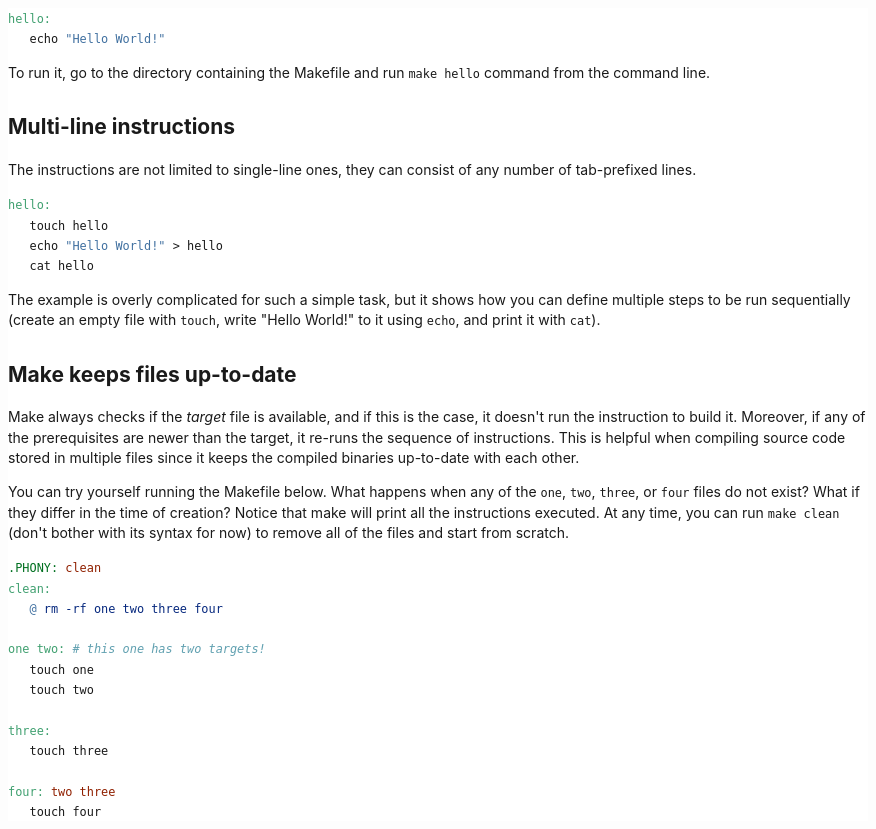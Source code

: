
 ```makefile
hello:
   echo "Hello World!"
```

To run it, go to the directory containing the Makefile and run `make hello` command from the command line.

## Multi-line instructions

The instructions are not limited to single-line ones, they can consist of any number of tab-prefixed lines.

```makefile
hello:
   touch hello
   echo "Hello World!" > hello
   cat hello
```

The example is overly complicated for such a simple task, but it shows how you can define multiple steps to be run
sequentially (create an empty file with `touch`, write "Hello World!" to it using `echo`, and print it with `cat`).

## Make keeps files up-to-date

Make always checks if the *target* file is available, and if this is the case, it doesn't run the instruction to build
it. Moreover, if any of the prerequisites are newer than the target, it re-runs the sequence of instructions. This
is helpful when compiling source code stored in multiple files since it keeps the compiled binaries up-to-date with
each other.

You can try yourself running the Makefile below. What happens when any of the `one`, `two`, `three`, or `four` files
do not exist? What if they differ in the time of creation? Notice that make will print all the instructions executed.
At any time, you can run `make clean` (don't bother with its syntax for now) to remove all of the files and start
from scratch.

```makefile
.PHONY: clean
clean:
   @ rm -rf one two three four

one two: # this one has two targets!
   touch one
   touch two

three:
   touch three

four: two three
   touch four
```
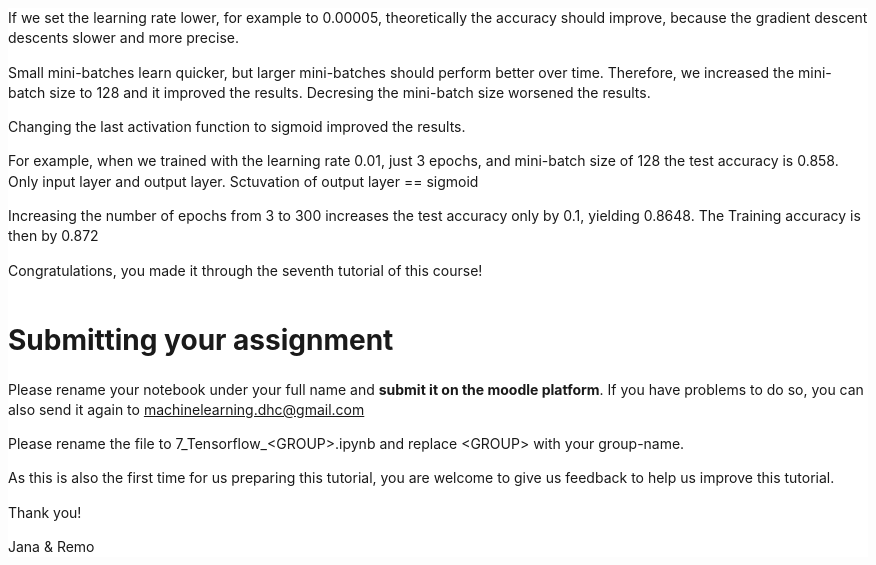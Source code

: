 
If we set the learning rate lower, for example to 0.00005, theoretically the accuracy should improve, because the gradient descent descents slower and more precise. 

Small mini-batches learn quicker, but larger mini-batches should perform better over time. Therefore, we increased the mini-batch size to 128 and it improved the results. Decresing the mini-batch size worsened the results.

Changing the last activation function to sigmoid improved the results. 

For example, when we trained with the learning rate 0.01, just 3 epochs, and mini-batch size of 128 the test accuracy is 0.858.  
Only input layer and output layer. Sctuvation of output layer == sigmoid  

Increasing the number of epochs from 3 to 300 increases the test accuracy only by 0.1, yielding 0.8648. The Training accuracy is then by 0.872


Congratulations, you made it through the seventh tutorial of this course!

# Submitting your assignment

Please rename your notebook under your full name and **submit it on the moodle platform**. If you have problems to do so, you can also send it again to machinelearning.dhc@gmail.com

Please rename the file to 7_Tensorflow_<GROUP\>.ipynb and replace <GROUP\> with your group-name.

As this is also the first time for us preparing this tutorial, you are welcome to give us feedback to help us improve this tutorial.  

Thank you!  

Jana & Remo

```python

```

☆ ☆ ☆ ☆ ☆ ☆ ☆

Going by the entries above, repeat exactly the lines that start at the line with "it. Moreover, if" and go on through the line with "Please rename your". Pictures are not part of the copy.

it. Moreover, if any of the prerequisites are newer than the target, it re-runs the sequence of instructions. This
is helpful when compiling source code stored in multiple files since it keeps the compiled binaries up-to-date with
each other.

You can try yourself running the Makefile below. What happens when any of the `one`, `two`, `three`, or `four` files
do not exist? What if they differ in the time of creation? Notice that make will print all the instructions executed.
At any time, you can run `make clean` (don't bother with its syntax for now) to remove all of the files and start
from scratch.

```makefile
.PHONY: clean
clean:
   @ rm -rf one two three four

one two: # this one has two targets!
   touch one
   touch two

three:
   touch three

four: two three
   touch four
```
Source code

: 
If we set the learning rate lower, for example to 0.00005, theoretically the accuracy should improve, because the gradient descent descents slower and more precise. 

Small mini-batches learn quicker, but larger mini-batches should perform better over time. Therefore, we increased the mini-batch size to 128 and it improved the results. Decresing the mini-batch size worsened the results.

Changing the last activation function to sigmoid improved the results. 

For example, when we trained with the learning rate 0.01, just 3 epochs, and mini-batch size of 128 the test accuracy is 0.858.  
Only input layer and output layer. Sctuvation of output layer == sigmoid  

Increasing the number of epochs from 3 to 300 increases the test accuracy only by 0.1, yielding 0.8648. The Training accuracy is then by 0.872


Congratulations, you made it through the seventh tutorial of this course!

# Submitting your assignment

Please rename your notebook under your full name and **submit it on the moodle platform**. If you have problems to do so, you can also send it again to machinelearning.dhc@gmail.com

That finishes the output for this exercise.